Exercise description
Every entry needs to be printed exactly, please.

Information given

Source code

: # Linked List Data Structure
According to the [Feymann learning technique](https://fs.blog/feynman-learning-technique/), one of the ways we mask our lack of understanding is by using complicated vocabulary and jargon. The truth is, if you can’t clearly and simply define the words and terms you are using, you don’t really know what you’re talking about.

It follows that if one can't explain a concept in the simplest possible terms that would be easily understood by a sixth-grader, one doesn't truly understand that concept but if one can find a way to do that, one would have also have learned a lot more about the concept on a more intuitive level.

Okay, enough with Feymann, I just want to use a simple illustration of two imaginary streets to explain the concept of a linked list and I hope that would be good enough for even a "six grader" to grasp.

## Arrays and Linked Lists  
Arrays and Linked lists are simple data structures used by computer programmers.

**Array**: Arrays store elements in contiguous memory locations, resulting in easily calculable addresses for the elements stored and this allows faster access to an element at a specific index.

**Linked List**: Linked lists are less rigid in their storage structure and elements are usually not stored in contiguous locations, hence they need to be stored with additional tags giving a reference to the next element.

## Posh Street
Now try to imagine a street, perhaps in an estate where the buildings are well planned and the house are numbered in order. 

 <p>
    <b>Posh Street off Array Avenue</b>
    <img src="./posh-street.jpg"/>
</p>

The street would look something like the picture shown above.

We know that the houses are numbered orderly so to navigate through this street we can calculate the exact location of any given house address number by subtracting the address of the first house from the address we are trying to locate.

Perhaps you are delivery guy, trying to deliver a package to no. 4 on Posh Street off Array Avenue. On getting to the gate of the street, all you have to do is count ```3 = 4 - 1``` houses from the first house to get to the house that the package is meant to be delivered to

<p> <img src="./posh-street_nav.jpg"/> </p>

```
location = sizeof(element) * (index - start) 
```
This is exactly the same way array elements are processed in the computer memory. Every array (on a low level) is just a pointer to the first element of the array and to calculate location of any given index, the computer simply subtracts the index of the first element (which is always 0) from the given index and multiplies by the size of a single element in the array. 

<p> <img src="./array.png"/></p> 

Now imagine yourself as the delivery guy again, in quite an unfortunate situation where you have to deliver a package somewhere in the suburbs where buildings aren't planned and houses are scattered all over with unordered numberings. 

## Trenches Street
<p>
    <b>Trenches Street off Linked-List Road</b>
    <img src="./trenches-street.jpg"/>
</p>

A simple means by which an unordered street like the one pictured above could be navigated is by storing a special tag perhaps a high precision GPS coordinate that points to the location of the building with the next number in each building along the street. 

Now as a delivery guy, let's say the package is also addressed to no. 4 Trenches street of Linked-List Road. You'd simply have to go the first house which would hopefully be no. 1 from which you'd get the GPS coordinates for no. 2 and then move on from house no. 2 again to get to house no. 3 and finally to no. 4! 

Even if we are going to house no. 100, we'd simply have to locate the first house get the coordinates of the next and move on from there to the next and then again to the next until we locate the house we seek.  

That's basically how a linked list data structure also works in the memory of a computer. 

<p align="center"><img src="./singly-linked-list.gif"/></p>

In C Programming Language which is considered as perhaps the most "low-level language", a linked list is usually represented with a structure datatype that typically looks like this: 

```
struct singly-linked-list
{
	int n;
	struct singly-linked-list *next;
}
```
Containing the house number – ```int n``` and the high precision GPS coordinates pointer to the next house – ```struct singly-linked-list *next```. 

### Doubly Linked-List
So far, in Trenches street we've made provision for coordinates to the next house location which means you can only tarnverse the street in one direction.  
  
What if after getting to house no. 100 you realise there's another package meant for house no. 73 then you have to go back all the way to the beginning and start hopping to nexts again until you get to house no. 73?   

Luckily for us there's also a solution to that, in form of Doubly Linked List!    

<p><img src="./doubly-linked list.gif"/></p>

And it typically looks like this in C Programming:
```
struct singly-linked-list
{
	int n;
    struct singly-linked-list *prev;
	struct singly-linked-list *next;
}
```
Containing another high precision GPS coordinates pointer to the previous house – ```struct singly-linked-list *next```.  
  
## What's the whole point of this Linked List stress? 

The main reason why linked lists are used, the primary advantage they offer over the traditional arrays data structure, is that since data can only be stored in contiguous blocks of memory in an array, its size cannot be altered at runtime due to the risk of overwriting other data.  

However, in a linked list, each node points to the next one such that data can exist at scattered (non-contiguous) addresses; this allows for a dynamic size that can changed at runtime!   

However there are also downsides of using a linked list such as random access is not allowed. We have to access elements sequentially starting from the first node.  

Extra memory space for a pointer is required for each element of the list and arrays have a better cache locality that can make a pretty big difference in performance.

Task solution
Source code

: # Linked List Data Structure
According to the [Feymann learning technique](https://fs.blog/feynman-learning-technique/), one of the ways we mask our lack of understanding is by using complicated vocabulary and jargon. The truth is, if you can’t clearly and simply define the words and terms you are using, you don’t really know what you’re talking about.

It follows that if one can't explain a concept in the simplest possible terms that would be easily understood by a sixth-grader, one doesn't truly understand that concept but if one can find a way to do that, one would have also have learned a lot more about the concept on a more intuitive level.

Okay, enough with Feymann, I just want to use a simple illustration of two imaginary streets to explain the concept of a linked list and I hope that would be good enough for even a "six grader" to grasp.

## Arrays and Linked Lists  
Arrays and Linked lists are simple data structures used by computer programmers.

**Array**: Arrays store elements in contiguous memory locations, resulting in easily calculable addresses for the elements stored and this allows faster access to an element at a specific index.

**Linked List**: Linked lists are less rigid in their storage structure and elements are usually not stored in contiguous locations, hence they need to be stored with additional tags giving a reference to the next element.

## Posh Street
Now try to imagine a street, perhaps in an estate where the buildings are well planned and the house are numbered in order. 

 <p>
    <b>Posh Street off Array Avenue</b>
    <img src="./posh-street.jpg"/>
</p>

The street would look something like the picture shown above.

We know that the houses are numbered orderly so to navigate through this street we can calculate the exact location of any given house address number by subtracting the address of the first house from the address we are trying to locate.

Perhaps you are delivery guy, trying to deliver a package to no. 4 on Posh Street off Array Avenue. On getting to the gate of the street, all you have to do is count ```3 = 4 - 1``` houses from the first house to get to the house that the package is meant to be delivered to

<p> <img src="./posh-street_nav.jpg"/> </p>

```
location = sizeof(element) * (index - start) 
```
This is exactly the same way array elements are processed in the computer memory. Every array (on a low level) is just a pointer to the first element of the array and to calculate location of any given index, the computer simply subtracts the index of the first element (which is always 0) from the given index and multiplies by the size of a single element in the array. 

<p> <img src="./array.png"/></p> 

Now imagine yourself as the delivery guy again, in quite an unfortunate situation where you have to deliver a package somewhere in the suburbs where buildings aren't planned and houses are scattered all over with unordered numberings. 

## Trenches Street
<p>
    <b>Trenches Street off Linked-List Road</b>
    <img src="./trenches-street.jpg"/>
</p>

A simple means by which an unordered street like the one pictured above could be navigated is by storing a special tag perhaps a high precision GPS coordinate that points to the location of the building with the next number in each building along the street. 

Now as a delivery guy, let's say the package is also addressed to no. 4 Trenches street of Linked-List Road. You'd simply have to go the first house which would hopefully be no. 1 from which you'd get the GPS coordinates for no. 2 and then move on from house no. 2 again to get to house no. 3 and finally to no. 4! 

Even if we are going to house no. 100, we'd simply have to locate the first house get the coordinates of the next and move on from there to the next and then again to the next until we locate the house we seek.  

That's basically how a linked list data structure also works in the memory of a computer. 

<p align="center"><img src="./singly-linked-list.gif"/></p>

In C Programming Language which is considered as perhaps the most "low-level language", a linked list is usually represented with a structure datatype that typically looks like this: 

```
struct singly-linked-list
{
	int n;
	struct singly-linked-list *next;
}
```
Containing the house number – ```int n``` and the high precision GPS coordinates pointer to the next house – ```struct singly-linked-list *next```. 

### Doubly Linked-List
So far, in Trenches street we've made provision for coordinates to the next house location which means you can only tarnverse the street in one direction.  
  
What if after getting to house no. 100 you realise there's another package meant for house no. 73 then you have to go back all the way to the beginning and start hopping to nexts again until you get to house no. 73?   

Luckily for us there's also a solution to that, in form of Doubly Linked List!    

<p><img src="./doubly-linked list.gif"/></p>

And it typically looks like this in C Programming:
```
struct singly-linked-list
{
	int n;
    struct singly-linked-list *prev;
	struct singly-linked-list *next;
}
```
Containing another high precision GPS coordinates pointer to the previous house – ```struct singly-linked-list *next```.  
  
## What's the whole point of this Linked List stress? 

The main reason why linked lists are used, the primary advantage they offer over the traditional arrays data structure, is that since data can only be stored in contiguous blocks of memory in an array, its size cannot be altered at runtime due to the risk of overwriting other data.  

However, in a linked list, each node points to the next one such that data can exist at scattered (non-contiguous) addresses; this allows for a dynamic size that can changed at runtime!   

However there are also downsides of using a linked list such as random access is not allowed. We have to access elements sequentially starting from the first node.  

Extra memory space for a pointer is required for each element of the list and arrays have a better cache locality that can make a pretty big difference in performance.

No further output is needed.